Search the listing below for the line containing "in-app payment system.". From there through the line containing "- In order to", transcribe every line exactly, both ends included.

----- RECORDS SHOWN

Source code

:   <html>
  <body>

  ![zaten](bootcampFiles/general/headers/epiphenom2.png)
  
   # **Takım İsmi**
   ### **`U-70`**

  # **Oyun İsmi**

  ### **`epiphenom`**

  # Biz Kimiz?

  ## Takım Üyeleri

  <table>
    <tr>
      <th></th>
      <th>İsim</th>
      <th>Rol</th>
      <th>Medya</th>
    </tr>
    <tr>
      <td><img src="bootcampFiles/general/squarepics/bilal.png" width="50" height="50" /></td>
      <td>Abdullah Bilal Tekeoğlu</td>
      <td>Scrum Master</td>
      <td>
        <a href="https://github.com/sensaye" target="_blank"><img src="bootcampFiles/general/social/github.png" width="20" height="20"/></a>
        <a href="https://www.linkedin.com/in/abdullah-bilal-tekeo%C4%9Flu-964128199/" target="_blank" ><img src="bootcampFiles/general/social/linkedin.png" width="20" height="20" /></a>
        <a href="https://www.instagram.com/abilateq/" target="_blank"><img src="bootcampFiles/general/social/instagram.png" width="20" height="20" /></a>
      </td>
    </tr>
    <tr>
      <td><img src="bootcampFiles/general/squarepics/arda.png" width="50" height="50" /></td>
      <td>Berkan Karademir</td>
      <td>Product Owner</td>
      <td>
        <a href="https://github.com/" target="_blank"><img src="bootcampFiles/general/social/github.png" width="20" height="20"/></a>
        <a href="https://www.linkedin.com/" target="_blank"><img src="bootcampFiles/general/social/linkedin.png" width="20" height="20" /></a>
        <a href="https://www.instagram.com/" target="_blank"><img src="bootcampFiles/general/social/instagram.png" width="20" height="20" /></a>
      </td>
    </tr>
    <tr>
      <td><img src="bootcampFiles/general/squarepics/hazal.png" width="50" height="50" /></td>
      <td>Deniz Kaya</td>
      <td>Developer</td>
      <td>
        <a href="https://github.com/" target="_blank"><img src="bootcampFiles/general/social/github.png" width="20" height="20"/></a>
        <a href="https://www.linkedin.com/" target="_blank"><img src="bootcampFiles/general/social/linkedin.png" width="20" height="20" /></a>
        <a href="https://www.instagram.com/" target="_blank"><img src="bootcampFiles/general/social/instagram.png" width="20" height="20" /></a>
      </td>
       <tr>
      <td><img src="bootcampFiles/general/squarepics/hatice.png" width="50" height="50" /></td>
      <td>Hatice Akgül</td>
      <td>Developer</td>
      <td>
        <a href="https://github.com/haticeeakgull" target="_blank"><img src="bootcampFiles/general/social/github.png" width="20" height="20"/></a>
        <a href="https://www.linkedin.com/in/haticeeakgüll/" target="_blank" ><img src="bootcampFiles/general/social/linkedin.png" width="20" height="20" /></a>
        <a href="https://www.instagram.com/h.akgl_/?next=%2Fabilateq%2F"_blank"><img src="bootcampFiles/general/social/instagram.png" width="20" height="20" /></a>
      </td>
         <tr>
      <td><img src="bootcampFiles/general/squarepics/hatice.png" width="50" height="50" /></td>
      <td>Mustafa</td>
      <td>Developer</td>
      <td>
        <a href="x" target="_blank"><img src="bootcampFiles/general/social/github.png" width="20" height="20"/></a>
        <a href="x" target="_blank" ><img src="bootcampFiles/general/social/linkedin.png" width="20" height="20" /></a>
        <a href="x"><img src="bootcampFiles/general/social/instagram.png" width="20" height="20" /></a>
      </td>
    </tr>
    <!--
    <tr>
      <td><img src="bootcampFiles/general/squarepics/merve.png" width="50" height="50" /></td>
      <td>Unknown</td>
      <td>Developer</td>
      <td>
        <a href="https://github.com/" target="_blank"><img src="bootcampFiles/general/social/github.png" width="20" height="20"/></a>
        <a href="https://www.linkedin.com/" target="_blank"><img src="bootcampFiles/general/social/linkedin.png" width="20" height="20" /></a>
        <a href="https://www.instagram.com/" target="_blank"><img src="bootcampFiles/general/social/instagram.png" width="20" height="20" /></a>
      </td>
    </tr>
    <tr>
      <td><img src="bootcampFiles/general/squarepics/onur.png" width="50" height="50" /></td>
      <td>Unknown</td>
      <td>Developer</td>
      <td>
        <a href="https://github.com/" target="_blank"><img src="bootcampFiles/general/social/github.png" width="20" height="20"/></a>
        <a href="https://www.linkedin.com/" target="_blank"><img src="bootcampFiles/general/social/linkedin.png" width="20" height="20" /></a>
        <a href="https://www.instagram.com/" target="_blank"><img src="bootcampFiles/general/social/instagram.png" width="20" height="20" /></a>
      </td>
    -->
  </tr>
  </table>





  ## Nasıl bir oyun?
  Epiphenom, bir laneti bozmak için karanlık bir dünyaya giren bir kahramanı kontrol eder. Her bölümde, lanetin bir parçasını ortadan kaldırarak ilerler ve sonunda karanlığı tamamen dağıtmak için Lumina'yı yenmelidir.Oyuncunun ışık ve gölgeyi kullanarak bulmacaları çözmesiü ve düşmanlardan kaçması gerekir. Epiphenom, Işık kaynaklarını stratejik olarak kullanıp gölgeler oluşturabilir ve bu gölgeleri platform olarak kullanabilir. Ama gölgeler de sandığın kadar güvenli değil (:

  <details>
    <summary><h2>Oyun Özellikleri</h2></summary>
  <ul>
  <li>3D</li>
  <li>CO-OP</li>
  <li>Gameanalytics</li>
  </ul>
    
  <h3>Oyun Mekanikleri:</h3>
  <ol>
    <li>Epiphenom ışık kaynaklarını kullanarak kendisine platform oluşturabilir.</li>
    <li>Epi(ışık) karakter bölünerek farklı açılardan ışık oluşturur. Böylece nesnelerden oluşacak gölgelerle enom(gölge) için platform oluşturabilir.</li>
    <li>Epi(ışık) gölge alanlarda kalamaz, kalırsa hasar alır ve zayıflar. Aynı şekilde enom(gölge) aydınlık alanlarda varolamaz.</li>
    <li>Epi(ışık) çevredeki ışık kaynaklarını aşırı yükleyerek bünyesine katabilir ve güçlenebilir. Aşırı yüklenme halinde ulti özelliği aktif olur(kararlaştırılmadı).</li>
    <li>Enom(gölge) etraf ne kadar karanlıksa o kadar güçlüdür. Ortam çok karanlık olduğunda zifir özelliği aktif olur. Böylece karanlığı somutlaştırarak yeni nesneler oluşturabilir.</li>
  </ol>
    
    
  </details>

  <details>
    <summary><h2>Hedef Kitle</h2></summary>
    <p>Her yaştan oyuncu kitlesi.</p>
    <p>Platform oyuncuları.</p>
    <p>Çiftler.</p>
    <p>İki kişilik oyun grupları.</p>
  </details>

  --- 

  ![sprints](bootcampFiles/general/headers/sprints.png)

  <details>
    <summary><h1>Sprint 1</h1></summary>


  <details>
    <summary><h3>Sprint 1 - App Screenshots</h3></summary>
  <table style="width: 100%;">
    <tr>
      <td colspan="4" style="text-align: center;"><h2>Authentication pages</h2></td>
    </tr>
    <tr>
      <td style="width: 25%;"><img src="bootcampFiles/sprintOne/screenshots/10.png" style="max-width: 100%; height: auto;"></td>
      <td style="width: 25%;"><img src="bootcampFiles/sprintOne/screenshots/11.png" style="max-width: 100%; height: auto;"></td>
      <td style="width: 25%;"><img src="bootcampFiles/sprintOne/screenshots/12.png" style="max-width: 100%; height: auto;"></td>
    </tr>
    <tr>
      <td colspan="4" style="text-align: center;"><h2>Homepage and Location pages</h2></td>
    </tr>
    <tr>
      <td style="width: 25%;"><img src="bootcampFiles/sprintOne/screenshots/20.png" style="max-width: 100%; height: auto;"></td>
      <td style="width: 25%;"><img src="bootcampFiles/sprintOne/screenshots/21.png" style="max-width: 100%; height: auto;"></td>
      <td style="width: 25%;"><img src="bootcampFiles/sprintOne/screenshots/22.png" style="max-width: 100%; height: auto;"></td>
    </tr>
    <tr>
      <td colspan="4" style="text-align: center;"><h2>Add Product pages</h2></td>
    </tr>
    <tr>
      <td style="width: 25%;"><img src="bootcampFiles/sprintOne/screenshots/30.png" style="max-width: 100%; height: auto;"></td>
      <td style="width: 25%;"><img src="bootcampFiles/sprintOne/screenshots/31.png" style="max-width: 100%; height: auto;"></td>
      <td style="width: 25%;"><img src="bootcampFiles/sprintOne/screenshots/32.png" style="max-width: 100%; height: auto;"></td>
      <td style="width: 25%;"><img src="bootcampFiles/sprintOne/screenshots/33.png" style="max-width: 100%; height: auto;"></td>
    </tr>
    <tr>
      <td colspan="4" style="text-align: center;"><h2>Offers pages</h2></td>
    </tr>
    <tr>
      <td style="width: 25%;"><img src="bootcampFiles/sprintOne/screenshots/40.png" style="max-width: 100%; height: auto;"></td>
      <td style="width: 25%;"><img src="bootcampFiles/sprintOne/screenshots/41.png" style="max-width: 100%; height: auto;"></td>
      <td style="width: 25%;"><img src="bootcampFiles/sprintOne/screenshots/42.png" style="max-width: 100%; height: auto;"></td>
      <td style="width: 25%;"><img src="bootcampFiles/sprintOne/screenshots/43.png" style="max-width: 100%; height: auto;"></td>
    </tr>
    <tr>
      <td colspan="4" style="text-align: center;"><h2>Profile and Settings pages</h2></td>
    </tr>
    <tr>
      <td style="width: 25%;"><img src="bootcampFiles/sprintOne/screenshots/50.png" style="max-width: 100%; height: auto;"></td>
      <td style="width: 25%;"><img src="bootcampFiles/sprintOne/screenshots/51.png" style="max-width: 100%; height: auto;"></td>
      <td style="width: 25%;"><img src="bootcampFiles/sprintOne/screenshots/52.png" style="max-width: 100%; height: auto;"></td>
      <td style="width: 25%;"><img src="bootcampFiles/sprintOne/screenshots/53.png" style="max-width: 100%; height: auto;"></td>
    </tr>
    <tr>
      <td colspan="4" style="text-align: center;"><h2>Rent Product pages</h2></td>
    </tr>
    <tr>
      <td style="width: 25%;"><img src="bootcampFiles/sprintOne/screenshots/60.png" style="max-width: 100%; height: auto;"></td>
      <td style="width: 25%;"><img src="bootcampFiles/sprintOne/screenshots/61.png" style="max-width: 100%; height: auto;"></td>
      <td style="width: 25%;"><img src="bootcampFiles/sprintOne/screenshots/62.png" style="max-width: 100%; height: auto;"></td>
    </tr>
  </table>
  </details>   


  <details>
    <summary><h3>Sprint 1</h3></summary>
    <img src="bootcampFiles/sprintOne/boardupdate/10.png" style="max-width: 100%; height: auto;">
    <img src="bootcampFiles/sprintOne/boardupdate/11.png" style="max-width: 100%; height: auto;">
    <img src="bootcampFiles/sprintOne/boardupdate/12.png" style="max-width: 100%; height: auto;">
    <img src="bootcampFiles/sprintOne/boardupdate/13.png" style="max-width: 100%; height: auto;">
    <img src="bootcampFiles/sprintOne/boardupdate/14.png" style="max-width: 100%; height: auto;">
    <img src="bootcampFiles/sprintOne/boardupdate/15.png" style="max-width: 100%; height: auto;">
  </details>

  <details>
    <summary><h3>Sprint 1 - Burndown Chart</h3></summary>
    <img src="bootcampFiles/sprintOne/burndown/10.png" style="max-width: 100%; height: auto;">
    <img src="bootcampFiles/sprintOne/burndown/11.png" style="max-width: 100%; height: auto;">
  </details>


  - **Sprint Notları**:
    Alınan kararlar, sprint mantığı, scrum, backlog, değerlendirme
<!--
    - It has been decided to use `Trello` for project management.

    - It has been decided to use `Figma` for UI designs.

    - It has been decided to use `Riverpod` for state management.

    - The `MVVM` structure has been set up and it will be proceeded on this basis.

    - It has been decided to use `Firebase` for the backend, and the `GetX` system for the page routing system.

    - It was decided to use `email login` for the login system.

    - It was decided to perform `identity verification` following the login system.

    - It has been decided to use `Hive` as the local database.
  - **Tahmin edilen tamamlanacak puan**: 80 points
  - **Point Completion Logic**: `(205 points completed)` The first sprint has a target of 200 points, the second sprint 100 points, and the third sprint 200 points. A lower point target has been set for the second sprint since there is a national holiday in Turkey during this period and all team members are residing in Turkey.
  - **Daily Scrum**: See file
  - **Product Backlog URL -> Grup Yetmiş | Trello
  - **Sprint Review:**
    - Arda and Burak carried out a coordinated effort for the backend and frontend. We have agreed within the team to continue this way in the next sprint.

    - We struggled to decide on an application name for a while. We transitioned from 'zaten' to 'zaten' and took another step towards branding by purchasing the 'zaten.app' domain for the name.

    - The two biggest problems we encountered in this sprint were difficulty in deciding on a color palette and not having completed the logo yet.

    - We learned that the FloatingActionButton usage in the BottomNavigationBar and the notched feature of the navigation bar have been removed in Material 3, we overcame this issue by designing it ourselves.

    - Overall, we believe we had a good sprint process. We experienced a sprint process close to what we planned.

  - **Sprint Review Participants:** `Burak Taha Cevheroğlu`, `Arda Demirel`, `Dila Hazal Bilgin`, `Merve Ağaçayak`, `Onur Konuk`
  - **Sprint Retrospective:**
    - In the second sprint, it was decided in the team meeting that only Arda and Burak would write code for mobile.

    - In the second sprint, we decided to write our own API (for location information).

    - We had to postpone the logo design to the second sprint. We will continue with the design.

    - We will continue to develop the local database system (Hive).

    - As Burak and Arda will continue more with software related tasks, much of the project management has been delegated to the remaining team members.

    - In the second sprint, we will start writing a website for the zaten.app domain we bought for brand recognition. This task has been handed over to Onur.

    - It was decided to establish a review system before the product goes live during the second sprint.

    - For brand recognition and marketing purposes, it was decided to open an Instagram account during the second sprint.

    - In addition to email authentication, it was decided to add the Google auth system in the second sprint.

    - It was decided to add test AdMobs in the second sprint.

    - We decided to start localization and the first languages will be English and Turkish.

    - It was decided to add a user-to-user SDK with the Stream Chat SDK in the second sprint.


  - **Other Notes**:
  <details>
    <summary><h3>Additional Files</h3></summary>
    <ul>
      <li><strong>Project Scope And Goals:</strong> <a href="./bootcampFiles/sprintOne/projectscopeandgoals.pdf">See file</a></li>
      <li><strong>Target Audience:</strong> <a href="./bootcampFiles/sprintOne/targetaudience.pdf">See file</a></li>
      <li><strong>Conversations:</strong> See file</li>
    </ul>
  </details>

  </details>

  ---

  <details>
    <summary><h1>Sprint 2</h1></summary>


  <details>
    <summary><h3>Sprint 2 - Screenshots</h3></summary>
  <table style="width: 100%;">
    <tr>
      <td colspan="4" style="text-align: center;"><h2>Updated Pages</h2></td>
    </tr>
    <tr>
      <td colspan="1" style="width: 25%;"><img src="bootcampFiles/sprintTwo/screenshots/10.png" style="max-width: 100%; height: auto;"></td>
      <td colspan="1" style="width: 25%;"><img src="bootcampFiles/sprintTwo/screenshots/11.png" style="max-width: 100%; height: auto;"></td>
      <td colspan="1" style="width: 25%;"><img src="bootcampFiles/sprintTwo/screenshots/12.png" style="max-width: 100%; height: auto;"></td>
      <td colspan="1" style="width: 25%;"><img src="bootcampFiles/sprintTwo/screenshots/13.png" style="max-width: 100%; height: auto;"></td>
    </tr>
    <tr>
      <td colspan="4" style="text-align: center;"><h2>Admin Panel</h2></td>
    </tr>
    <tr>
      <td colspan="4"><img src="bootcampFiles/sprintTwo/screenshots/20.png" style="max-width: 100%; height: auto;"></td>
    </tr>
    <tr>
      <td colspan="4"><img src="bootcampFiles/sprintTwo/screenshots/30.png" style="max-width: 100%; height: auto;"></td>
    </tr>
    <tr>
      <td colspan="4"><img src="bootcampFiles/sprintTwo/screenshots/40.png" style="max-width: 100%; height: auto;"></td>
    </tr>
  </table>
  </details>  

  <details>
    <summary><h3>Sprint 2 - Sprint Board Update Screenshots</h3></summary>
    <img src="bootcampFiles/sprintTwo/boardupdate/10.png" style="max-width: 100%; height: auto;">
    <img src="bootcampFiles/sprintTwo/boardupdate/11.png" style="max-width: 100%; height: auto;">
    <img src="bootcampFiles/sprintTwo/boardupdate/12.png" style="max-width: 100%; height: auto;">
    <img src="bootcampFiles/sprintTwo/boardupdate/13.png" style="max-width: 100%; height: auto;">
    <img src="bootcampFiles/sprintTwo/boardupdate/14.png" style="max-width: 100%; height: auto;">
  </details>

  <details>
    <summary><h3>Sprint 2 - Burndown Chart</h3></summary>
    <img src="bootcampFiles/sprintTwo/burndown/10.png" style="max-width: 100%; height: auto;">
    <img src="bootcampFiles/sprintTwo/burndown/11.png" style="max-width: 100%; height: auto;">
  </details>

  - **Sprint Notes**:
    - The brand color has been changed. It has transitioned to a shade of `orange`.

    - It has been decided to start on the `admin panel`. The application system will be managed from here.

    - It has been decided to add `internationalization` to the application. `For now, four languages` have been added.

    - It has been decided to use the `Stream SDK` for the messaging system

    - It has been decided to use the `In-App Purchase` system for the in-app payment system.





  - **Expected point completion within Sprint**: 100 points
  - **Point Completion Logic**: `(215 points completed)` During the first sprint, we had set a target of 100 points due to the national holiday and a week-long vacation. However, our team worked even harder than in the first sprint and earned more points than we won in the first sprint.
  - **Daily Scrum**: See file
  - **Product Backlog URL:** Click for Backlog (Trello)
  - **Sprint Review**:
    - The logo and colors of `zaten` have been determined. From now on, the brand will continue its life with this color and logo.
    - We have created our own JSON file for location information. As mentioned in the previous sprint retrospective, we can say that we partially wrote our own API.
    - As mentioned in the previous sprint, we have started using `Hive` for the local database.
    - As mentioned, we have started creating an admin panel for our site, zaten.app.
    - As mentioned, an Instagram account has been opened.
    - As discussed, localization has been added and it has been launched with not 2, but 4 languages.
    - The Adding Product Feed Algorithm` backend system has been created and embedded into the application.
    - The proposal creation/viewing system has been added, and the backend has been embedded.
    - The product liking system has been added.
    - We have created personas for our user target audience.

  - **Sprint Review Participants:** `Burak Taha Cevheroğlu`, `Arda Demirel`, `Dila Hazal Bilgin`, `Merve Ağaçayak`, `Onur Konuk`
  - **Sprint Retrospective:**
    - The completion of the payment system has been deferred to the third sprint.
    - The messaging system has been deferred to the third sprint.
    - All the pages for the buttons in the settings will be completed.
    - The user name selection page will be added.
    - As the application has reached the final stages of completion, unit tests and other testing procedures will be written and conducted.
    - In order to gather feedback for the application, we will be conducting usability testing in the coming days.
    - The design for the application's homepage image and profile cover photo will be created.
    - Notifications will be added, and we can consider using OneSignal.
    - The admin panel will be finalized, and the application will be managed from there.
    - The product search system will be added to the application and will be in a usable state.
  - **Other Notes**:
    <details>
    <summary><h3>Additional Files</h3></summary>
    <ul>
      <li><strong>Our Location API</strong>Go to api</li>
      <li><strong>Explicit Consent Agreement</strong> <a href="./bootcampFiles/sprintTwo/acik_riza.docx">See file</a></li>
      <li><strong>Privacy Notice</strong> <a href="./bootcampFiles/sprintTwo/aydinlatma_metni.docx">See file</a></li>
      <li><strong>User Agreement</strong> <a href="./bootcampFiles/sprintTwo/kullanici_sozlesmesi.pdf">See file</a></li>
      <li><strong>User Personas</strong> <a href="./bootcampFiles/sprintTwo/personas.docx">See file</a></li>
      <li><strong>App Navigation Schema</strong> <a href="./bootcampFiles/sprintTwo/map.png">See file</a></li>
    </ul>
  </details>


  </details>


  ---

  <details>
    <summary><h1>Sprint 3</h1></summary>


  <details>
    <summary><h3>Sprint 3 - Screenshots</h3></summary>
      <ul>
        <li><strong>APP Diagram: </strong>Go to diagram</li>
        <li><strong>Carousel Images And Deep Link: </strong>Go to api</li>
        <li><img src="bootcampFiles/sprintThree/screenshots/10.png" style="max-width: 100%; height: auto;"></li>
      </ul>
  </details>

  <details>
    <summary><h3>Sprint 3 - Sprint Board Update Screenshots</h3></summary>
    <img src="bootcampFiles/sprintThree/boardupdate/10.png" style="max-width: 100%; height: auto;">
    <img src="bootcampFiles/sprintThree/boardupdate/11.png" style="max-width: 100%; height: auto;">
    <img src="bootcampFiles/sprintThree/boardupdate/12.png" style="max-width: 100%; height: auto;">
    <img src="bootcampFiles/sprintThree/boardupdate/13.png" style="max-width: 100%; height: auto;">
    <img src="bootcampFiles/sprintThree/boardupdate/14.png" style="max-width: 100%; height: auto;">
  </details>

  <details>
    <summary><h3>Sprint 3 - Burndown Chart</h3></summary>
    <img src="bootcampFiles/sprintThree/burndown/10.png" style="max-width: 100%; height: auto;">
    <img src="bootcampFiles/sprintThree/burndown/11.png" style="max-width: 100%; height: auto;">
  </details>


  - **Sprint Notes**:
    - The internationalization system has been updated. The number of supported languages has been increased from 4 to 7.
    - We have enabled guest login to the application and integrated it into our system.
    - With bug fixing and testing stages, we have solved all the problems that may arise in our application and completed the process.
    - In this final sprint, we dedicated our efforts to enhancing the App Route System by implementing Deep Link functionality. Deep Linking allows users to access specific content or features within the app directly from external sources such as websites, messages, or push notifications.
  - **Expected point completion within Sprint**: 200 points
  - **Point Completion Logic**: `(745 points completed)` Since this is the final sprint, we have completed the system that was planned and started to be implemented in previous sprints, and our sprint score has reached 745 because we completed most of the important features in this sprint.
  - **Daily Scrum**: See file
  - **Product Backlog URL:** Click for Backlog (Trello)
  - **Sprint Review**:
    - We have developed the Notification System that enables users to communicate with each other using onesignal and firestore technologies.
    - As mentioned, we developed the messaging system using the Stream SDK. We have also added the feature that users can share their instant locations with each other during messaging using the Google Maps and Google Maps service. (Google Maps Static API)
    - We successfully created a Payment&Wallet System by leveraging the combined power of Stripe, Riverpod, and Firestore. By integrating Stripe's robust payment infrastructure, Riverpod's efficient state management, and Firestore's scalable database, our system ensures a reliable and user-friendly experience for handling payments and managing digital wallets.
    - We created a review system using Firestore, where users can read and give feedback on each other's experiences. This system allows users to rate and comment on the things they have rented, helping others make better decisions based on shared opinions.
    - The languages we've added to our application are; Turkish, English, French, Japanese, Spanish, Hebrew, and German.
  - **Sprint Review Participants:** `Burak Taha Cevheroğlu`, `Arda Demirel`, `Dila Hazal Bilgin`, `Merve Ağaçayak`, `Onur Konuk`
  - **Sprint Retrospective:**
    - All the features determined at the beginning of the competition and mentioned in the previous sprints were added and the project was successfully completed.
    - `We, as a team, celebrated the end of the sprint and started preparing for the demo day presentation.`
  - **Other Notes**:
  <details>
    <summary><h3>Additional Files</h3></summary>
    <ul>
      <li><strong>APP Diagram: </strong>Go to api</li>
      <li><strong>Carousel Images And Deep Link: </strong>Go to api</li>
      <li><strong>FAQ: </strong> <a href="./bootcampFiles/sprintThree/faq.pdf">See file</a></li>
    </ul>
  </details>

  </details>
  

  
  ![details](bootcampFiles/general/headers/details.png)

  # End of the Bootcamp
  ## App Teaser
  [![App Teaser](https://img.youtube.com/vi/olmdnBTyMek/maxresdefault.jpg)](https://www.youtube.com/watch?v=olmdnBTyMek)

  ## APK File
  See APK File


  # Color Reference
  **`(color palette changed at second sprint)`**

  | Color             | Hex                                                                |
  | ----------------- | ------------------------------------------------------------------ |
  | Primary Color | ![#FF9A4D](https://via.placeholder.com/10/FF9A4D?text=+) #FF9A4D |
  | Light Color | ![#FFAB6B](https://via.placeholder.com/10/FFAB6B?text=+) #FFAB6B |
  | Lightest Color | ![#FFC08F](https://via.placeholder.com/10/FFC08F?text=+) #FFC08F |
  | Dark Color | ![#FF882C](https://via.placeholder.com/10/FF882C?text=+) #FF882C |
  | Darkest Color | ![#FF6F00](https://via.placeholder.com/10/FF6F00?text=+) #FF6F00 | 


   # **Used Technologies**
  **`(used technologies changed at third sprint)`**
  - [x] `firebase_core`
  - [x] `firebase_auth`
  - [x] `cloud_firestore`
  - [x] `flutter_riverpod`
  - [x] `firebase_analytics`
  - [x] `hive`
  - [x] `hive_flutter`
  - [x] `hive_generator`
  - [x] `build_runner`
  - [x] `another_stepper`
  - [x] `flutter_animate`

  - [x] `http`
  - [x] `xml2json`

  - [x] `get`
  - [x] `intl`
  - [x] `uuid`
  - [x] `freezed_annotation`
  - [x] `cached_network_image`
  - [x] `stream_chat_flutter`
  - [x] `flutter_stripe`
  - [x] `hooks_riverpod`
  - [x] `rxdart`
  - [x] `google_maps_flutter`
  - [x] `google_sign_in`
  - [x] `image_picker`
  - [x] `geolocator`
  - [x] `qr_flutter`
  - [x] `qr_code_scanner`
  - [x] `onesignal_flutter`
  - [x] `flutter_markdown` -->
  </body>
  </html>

----------

→ **RESPONSE TO THIS EXERCISE**:
    - It has been decided to use the `In-App Purchase` system for the in-app payment system.





  - **Expected point completion within Sprint**: 100 points
  - **Point Completion Logic**: `(215 points completed)` During the first sprint, we had set a target of 100 points due to the national holiday and a week-long vacation. However, our team worked even harder than in the first sprint and earned more points than we won in the first sprint.
  - **Daily Scrum**: See file
  - **Product Backlog URL:** Click for Backlog (Trello)
  - **Sprint Review**:
    - The logo and colors of `zaten` have been determined. From now on, the brand will continue its life with this color and logo.
    - We have created our own JSON file for location information. As mentioned in the previous sprint retrospective, we can say that we partially wrote our own API.
    - As mentioned in the previous sprint, we have started using `Hive` for the local database.
    - As mentioned, we have started creating an admin panel for our site, zaten.app.
    - As mentioned, an Instagram account has been opened.
    - As discussed, localization has been added and it has been launched with not 2, but 4 languages.
    - The Adding Product Feed Algorithm` backend system has been created and embedded into the application.
    - The proposal creation/viewing system has been added, and the backend has been embedded.
    - The product liking system has been added.
    - We have created personas for our user target audience.

  - **Sprint Review Participants:** `Burak Taha Cevheroğlu`, `Arda Demirel`, `Dila Hazal Bilgin`, `Merve Ağaçayak`, `Onur Konuk`
  - **Sprint Retrospective:**
    - The completion of the payment system has been deferred to the third sprint.
    - The messaging system has been deferred to the third sprint.
    - All the pages for the buttons in the settings will be completed.
    - The user name selection page will be added.
    - As the application has reached the final stages of completion, unit tests and other testing procedures will be written and conducted.
    - In order to gather feedback for the application, we will be conducting usability testing in the coming days.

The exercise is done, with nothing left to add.